[Start of section]

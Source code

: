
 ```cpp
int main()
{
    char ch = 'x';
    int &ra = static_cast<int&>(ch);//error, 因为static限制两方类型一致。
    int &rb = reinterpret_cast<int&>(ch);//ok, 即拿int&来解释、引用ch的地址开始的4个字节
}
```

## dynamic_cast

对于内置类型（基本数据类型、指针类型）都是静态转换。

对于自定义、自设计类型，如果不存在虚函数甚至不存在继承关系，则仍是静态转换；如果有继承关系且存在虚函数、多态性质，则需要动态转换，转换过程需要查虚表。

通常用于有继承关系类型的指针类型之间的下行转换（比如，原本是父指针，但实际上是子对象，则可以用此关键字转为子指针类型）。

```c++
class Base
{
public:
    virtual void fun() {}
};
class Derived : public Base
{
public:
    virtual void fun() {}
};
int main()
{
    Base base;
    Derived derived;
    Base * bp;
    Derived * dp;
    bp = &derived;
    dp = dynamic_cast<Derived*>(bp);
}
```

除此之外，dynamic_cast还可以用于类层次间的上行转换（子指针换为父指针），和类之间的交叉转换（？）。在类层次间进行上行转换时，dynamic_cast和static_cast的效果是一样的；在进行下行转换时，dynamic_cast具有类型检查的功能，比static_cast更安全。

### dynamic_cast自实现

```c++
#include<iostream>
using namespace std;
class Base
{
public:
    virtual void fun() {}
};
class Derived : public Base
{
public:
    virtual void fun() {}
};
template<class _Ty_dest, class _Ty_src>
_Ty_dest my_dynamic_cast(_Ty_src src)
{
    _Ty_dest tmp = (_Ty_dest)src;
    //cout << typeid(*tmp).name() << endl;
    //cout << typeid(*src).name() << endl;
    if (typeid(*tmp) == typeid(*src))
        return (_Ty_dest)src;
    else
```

[End of section]
[Start of section]

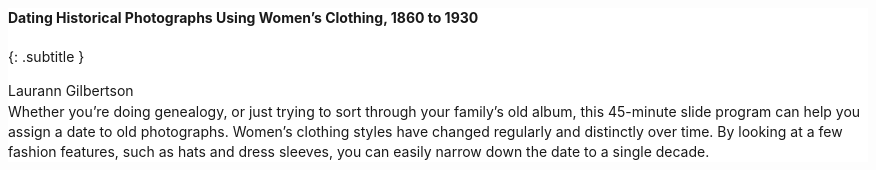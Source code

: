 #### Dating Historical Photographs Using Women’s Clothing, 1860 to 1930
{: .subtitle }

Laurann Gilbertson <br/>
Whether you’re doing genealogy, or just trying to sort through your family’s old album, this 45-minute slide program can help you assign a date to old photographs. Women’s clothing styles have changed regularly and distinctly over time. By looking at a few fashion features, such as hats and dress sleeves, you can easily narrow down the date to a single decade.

[End of section]

What you need to do
Locate the word "cout" in the records and collect each line it appears in.

Solution for this task
    //cout << typeid(*tmp).name() << endl;
    //cout << typeid(*src).name() << endl;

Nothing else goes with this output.